> Problem: In which lines of the data does the string "notifications" appear? Copy every one.

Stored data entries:
=== Begin Enclosure ===
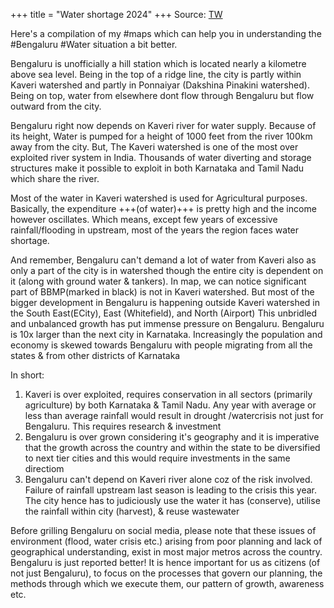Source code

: +++
title = "Water shortage 2024"
+++
Source: [TW](https://threadreaderapp.com/thread/1761622206654951627.html)

Here's a compilation of my #maps which can help you in understanding the #Bengaluru #Water situation a bit better.

Bengaluru is unofficially a hill station which is located nearly a kilometre above sea level. Being in the top of a ridge line, the city is partly within Kaveri watershed and partly in Ponnaiyar (Dakshina Pinakini watershed). Being on top, water from elsewhere dont flow through Bengaluru but flow outward from the city.

Bengaluru right now depends on Kaveri river for water supply. Because of its height, Water is pumped for a height of 1000 feet from the river 100km away from the city. But, The Kaveri watershed is one of the most over exploited river system in India. Thousands of water diverting and storage structures make it possible to exploit in both Karnataka and Tamil Nadu which share the river.

Most of the water in Kaveri watershed is used for Agricultural purposes. Basically, the expenditure +++(of water)+++ is pretty high and the income however oscillates. Which means, except few years of excessive rainfall/flooding in upstream, most of the years the region faces water shortage.

And remember, Bengaluru can't demand a lot of water from Kaveri also as only a part of the city is in watershed though the entire city is dependent on it (along with ground water & tankers). In map, we can notice significant part of BBMP(marked in black) is not in Kaveri watershed. But most of the bigger development in Bengaluru is happening outside Kaveri watershed in the South East(ECity), East (Whitefield), and North (Airport) This unbridled and unbalanced growth has put immense pressure on Bengaluru. Bengaluru is 10x larger than the next city in Karnataka. Increasingly the population and economy is skewed towards Bengaluru with people migrating from all the states & from other districts of Karnataka


In short:

1. Kaveri is over exploited, requires conservation in all sectors (primarily agriculture) by both Karnataka & Tamil Nadu. Any year with average or less than average rainfall would result in drought /watercrisis not just for Bengaluru. This requires research & investment
2. Bengaluru is over grown considering it's geography and it is imperative that the growth across the country and within the state to be diversified to next tier cities and this would require investments in the same directiom
3. Bengaluru can't depend on Kaveri river alone coz of the risk involved. Failure of rainfall upstream last season is leading to the crisis this year. The city hence has to judiciously use the water it has (conserve), utilise the rainfall within city (harvest), & reuse wastewater

 Before grilling Bengaluru on social media, please note that these issues of environment (flood, water crisis etc.) arising from poor planning and lack of geographical understanding, exist in most major metros across the country. Bengaluru is just reported better! It is hence important for us as citizens (of not just Bengaluru), to focus on the processes that govern our planning, the methods through which we execute them, our pattern of growth, awareness etc.
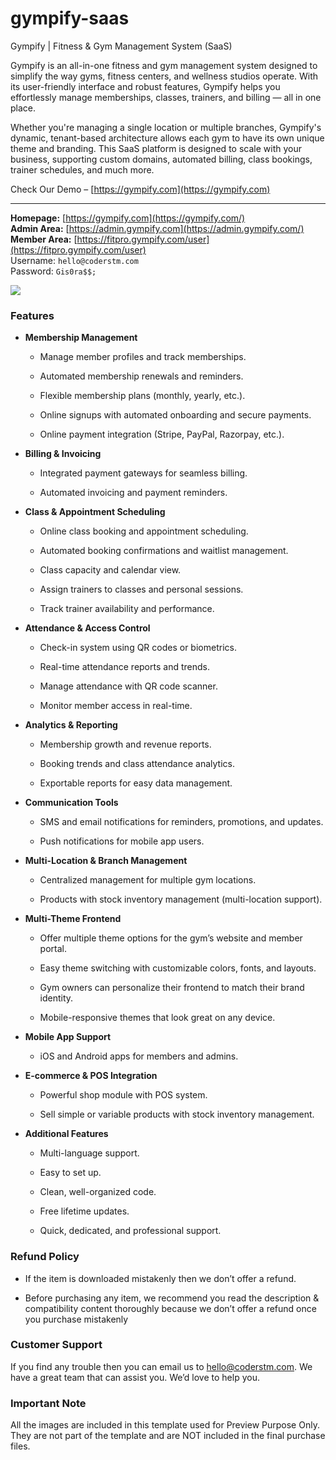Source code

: # gympify-saas
Gympify | Fitness &amp; Gym Management System (SaaS)

Gympify is an all-in-one fitness and gym management system designed to simplify the way gyms, fitness centers, and wellness studios operate. With its user-friendly interface and robust features, Gympify helps you effortlessly manage memberships, classes, trainers, and billing — all in one place.

Whether you're managing a single location or multiple branches, Gympify's dynamic, tenant-based architecture allows each gym to have its own unique theme and branding. This SaaS platform is designed to scale with your business, supporting custom domains, automated billing, class bookings, trainer schedules, and much more.

Check Our Demo – [https://gympify.com](https://gympify.com)  

--------------------------------------------------------------

**Homepage:** [https://gympify.com](https://gympify.com/)  
**Admin Area:** [https://admin.gympify.com](https://admin.gympify.com/)  
**Member Area:** [https://fitpro.gympify.com/user](https://fitpro.gympify.com/user)  
Username: `hello@coderstm.com`  
Password: `Gis0ra$$;`

![](https://public-files.gumroad.com/02lglh9abio2jb9ltrqepljzan5v)

### **Features**

*   **Membership Management**
    
    *   Manage member profiles and track memberships.
        
    *   Automated membership renewals and reminders.
        
    *   Flexible membership plans (monthly, yearly, etc.).
        
    *   Online signups with automated onboarding and secure payments.
        
    *   Online payment integration (Stripe, PayPal, Razorpay, etc.).
        
*   **Billing & Invoicing**
    
    *   Integrated payment gateways for seamless billing.
        
    *   Automated invoicing and payment reminders.
        
*   **Class & Appointment Scheduling**
    
    *   Online class booking and appointment scheduling.
        
    *   Automated booking confirmations and waitlist management.
        
    *   Class capacity and calendar view.
        
    *   Assign trainers to classes and personal sessions.
        
    *   Track trainer availability and performance.
        
*   **Attendance & Access Control**
    
    *   Check-in system using QR codes or biometrics.
        
    *   Real-time attendance reports and trends.
        
    *   Manage attendance with QR code scanner.
        
    *   Monitor member access in real-time.
        
*   **Analytics & Reporting**
    
    *   Membership growth and revenue reports.
        
    *   Booking trends and class attendance analytics.
        
    *   Exportable reports for easy data management.
        
*   **Communication Tools**
    
    *   SMS and email notifications for reminders, promotions, and updates.
        
    *   Push notifications for mobile app users.
        
*   **Multi-Location & Branch Management**
    
    *   Centralized management for multiple gym locations.
        
    *   Products with stock inventory management (multi-location support).
        
*   **Multi-Theme Frontend**
    
    *   Offer multiple theme options for the gym’s website and member portal.
        
    *   Easy theme switching with customizable colors, fonts, and layouts.
        
    *   Gym owners can personalize their frontend to match their brand identity.
        
    *   Mobile-responsive themes that look great on any device.
        
*   **Mobile App Support**
    
    *   iOS and Android apps for members and admins.
        
*   **E-commerce & POS Integration**
    
    *   Powerful shop module with POS system.
        
    *   Sell simple or variable products with stock inventory management.
        
*   **Additional Features**
    
    *   Multi-language support.
        
    *   Easy to set up.
        
    *   Clean, well-organized code.
        
    *   Free lifetime updates.
        
    *   Quick, dedicated, and professional support.
        

### **Refund Policy**

*   If the item is downloaded mistakenly then we don’t offer a refund.
    
*   Before purchasing any item, we recommend you read the description & compatibility content thoroughly because we don’t offer a refund once you purchase mistakenly
    

### **Customer Support**

If you find any trouble then you can email us to [hello@coderstm.com](mailto:hello@coderstm.com). We have a great team that can assist you. We’d love to help you.

### **Important Note**

All the images are included in this template used for Preview Purpose Only. They are not part of the template and are NOT included in the final purchase files.
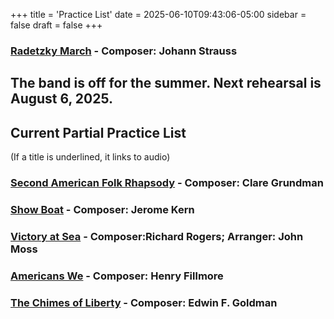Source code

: +++
title = 'Practice List'
date = 2025-06-10T09:43:06-05:00
sidebar = false
draft = false
+++
### [Radetzky March](https://www.youtube.com/watch?v=YWCme_7x744) - Composer: Johann Strauss

## The band is off for the summer. Next rehearsal is August 6, 2025.
## Current Partial Practice List
  
(If a title is underlined, it links to audio)


### [Second American Folk Rhapsody](https://youtu.be/ptUrXpd9tY0?si=YTxL_KZ35XtrWm8A) - Composer: Clare Grundman
  
### [Show Boat](https://youtu.be/nj1j6S95taU?si=YSzr9NMuoxjlrpRU) - Composer: Jerome Kern
  
### [Victory at Sea](https://youtu.be/Giw1PacZdZQ?si=8Vy4tEJW2fmpvWBA) - Composer:Richard Rogers; Arranger: John Moss
  
### [Americans We](https://youtu.be/H0TKaqTa6LM?si=V4MFeoUvFRgAkbsS) - Composer: Henry Fillmore
  
### [The Chimes of Liberty](https://youtu.be/nsGnPc1ACfc?si=on4YCFt7Ick-uz6C) - Composer: Edwin F. Goldman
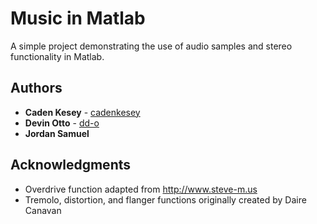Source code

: # Music in Matlab

A simple project demonstrating the use of audio samples and stereo functionality in Matlab.

## Authors

* **Caden Kesey** - [cadenkesey](https://github.com/cadenkesey)
* **Devin Otto** - [dd-o](https://github.com/dd-o)
* **Jordan Samuel**

## Acknowledgments

* Overdrive function adapted from http://www.steve-m.us
* Tremolo, distortion, and flanger functions originally created by Daire Canavan
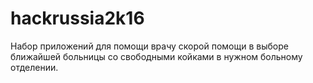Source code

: # hackrussia2k16
Набор приложений для помощи врачу скорой помощи в выборе ближайшей больницы со свободными койками в нужном больному отделении.
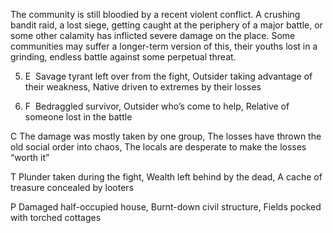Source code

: The community is still bloodied by a recent violent conflict. A crushing bandit raid, a lost siege, getting caught at the periphery of a major battle, or some other calamity has inflicted severe damage on the place. Some communities may suffer a longer-term version of this, their youths lost in a grinding, endless battle against some perpetual threat.

5.  E  Savage tyrant left over from the fight, Outsider taking advantage of their weakness, Native driven to extremes by their losses
    
6.  F  Bedraggled survivor, Outsider who’s come to help, Relative of someone lost in the battle
    

C The damage was mostly taken by one group, The losses have thrown the old social order into chaos, The locals are desperate to make the losses “worth it”

T Plunder taken during the fight, Wealth left behind by the dead, A cache of treasure concealed by looters

P Damaged half-occupied house, Burnt-down civil structure, Fields pocked with torched cottages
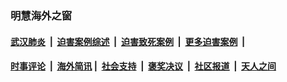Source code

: 
### 明慧海外之窗

####  [武汉肺炎](indexes/365.md?t=01080400) &nbsp;|&nbsp;  [迫害案例综述](indexes/328.md?t=01080400) &nbsp;|&nbsp; [迫害致死案例](indexes/277.md?t=01080400)  &nbsp;|&nbsp; [更多迫害案例](indexes/81.md?t=01080400)  &nbsp;|&nbsp; 
####  [时事评论](indexes/251.md?t=01080400) &nbsp;|&nbsp; [海外简讯](indexes/245.md?t=01080400)&nbsp;|&nbsp;  [社会支持](indexes/140.md?t=01080400) &nbsp;|&nbsp; [褒奖决议](indexes/282.md?t=01080400) &nbsp;|&nbsp; [社区报道](indexes/91.md?t=01080400)  &nbsp;|&nbsp; [天人之间](indexes/78.md?t=01080400) 

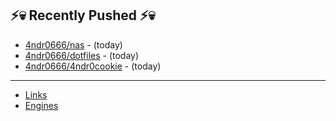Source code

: ## ⚡💀 Recently Pushed ⚡💀


- [4ndr0666/nas](https://github.com/4ndr0666/nas) - (today)
- [4ndr0666/dotfiles](https://github.com/4ndr0666/dotfiles) - (today)
- [4ndr0666/4ndr0cookie](https://github.com/4ndr0666/4ndr0cookie) - (today)

---
- [Links](https://github.com/4ndr0666/Links/blob/main/README.md)        
- [Engines](https://github.com/hoothin/SearchJumper/discussions/73)    

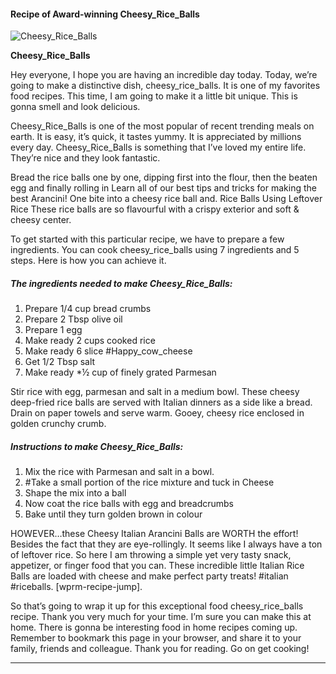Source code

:             

#### Recipe of Award-winning Cheesy\_Rice\_Balls

![Cheesy_Rice_Balls](https://img-global.cpcdn.com/recipes/fb4e3666d9317c0e/751x532cq70/cheesy_rice_balls-recipe-main-photo.jpg)

**Cheesy\_Rice\_Balls**

Hey everyone, I hope you are having an incredible day today. Today, we’re going to make a distinctive dish, cheesy\_rice\_balls. It is one of my favorites food recipes. This time, I am going to make it a little bit unique. This is gonna smell and look delicious.

Cheesy\_Rice\_Balls is one of the most popular of recent trending meals on earth. It is easy, it’s quick, it tastes yummy. It is appreciated by millions every day. Cheesy\_Rice\_Balls is something that I’ve loved my entire life. They’re nice and they look fantastic.

Bread the rice balls one by one, dipping first into the flour, then the beaten egg and finally rolling in Learn all of our best tips and tricks for making the best Arancini! One bite into a cheesy rice ball and. Rice Balls Using Leftover Rice These rice balls are so flavourful with a crispy exterior and soft & cheesy center.

To get started with this particular recipe, we have to prepare a few ingredients. You can cook cheesy\_rice\_balls using 7 ingredients and 5 steps. Here is how you can achieve it.

##### The ingredients needed to make Cheesy\_Rice\_Balls:

1.  Prepare 1/4 cup bread crumbs
2.  Prepare 2 Tbsp olive oil
3.  Prepare 1 egg
4.  Make ready 2 cups cooked rice
5.  Make ready 6 slice #Happy\_cow\_cheese
6.  Get 1/2 Tbsp salt
7.  Make ready \*½ cup of finely grated Parmesan

Stir rice with egg, parmesan and salt in a medium bowl. These cheesy deep-fried rice balls are served with Italian dinners as a side like a bread. Drain on paper towels and serve warm. Gooey, cheesy rice enclosed in golden crunchy crumb.

##### Instructions to make Cheesy\_Rice\_Balls:

1.  Mix the rice with Parmesan and salt in a bowl.
2.  #Take a small portion of the rice mixture and tuck in Cheese
3.  Shape the mix into a ball
4.  Now coat the rice balls with egg and breadcrumbs
5.  Bake until they turn golden brown in colour

HOWEVER…these Cheesy Italian Arancini Balls are WORTH the effort! Besides the fact that they are eye-rollingly. It seems like I always have a ton of leftover rice. So here I am throwing a simple yet very tasty snack, appetizer, or finger food that you can. These incredible little Italian Rice Balls are loaded with cheese and make perfect party treats! #italian #riceballs. \[wprm-recipe-jump\].

So that’s going to wrap it up for this exceptional food cheesy\_rice\_balls recipe. Thank you very much for your time. I’m sure you can make this at home. There is gonna be interesting food in home recipes coming up. Remember to bookmark this page in your browser, and share it to your family, friends and colleague. Thank you for reading. Go on get cooking!

* * *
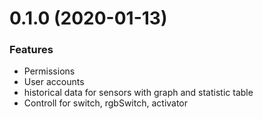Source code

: # 0.1.0 (2020-01-13)

### Features

- Permissions
- User accounts
- historical data for sensors with graph and statistic table
- Controll for switch, rgbSwitch, activator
=== End Enclosure ===
> Output below:
    *   SMS and email notifications for reminders, promotions, and updates.
    *   Push notifications for mobile app users.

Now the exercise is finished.